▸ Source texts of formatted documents
==========

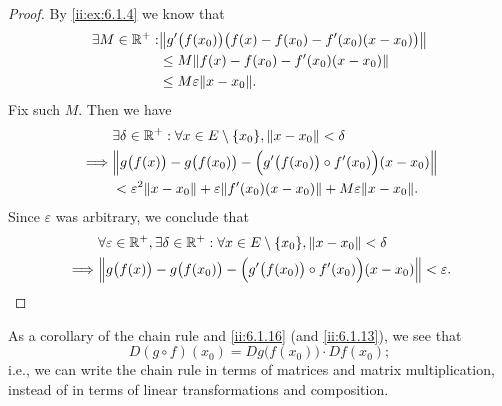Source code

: \begin{proof}
  By \cref{ii:ex:6.1.4} we know that
  \begin{align*}
    \exists M \in \R^+ : & \norm*{g'\big(f(x_0)\big) \big(f(x) - f(x_0) - f'(x_0) (x - x_0)\big)} \\
                         & \leq M \norm*{f(x) - f(x_0) - f'(x_0) (x - x_0)}                       \\
                         & \leq M \varepsilon \norm*{x - x_0}.
  \end{align*}
  Fix such \(M\).
  Then we have
  \begin{align*}
             & \exists \delta \in \R^+ : \forall x \in E \setminus \set{x_0}, \norm*{x - x_0} < \delta                 \\
    \implies & \norm*{g\big(f(x)\big) - g\big(f(x_0)\big) - \Big(g'\big(f(x_0)\big) \circ f'(x_0)\Big) (x - x_0)}      \\
             & < \varepsilon^2 \norm*{x - x_0} + \varepsilon \norm*{f'(x_0)(x - x_0)} + M \varepsilon \norm*{x - x_0}.
  \end{align*}
  Since \(\varepsilon\) was arbitrary, we conclude that
  \begin{align*}
             & \forall \varepsilon \in \R^+, \exists \delta \in \R^+ : \forall x \in E \setminus \set{x_0}, \norm*{x - x_0} < \delta \\
    \implies & \norm*{g\big(f(x)\big) - g\big(f(x_0)\big) - \Big(g'\big(f(x_0)\big) \circ f'(x_0)\Big) (x - x_0)} < \varepsilon.
  \end{align*}
\end{proof}

\begin{note}
  As a corollary of the chain rule and \cref{ii:6.1.16} (and \cref{ii:6.1.13}), we see that
  \[
    D (g \circ f)(x_0) = D g\big(f(x_0)\big) \cdot D f(x_0);
  \]
  i.e., we can write the chain rule in terms of matrices and matrix multiplication, instead of in terms of linear transformations and composition.
\end{note}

==========

▸ Task objective
Nothing but the lines from the one containing "As a corollary" to the end of the records above should appear, each copied exactly.

▸ Answer below
  As a corollary of the chain rule and \cref{ii:6.1.16} (and \cref{ii:6.1.13}), we see that
  \[
    D (g \circ f)(x_0) = D g\big(f(x_0)\big) \cdot D f(x_0);
  \]
  i.e., we can write the chain rule in terms of matrices and matrix multiplication, instead of in terms of linear transformations and composition.
\end{note}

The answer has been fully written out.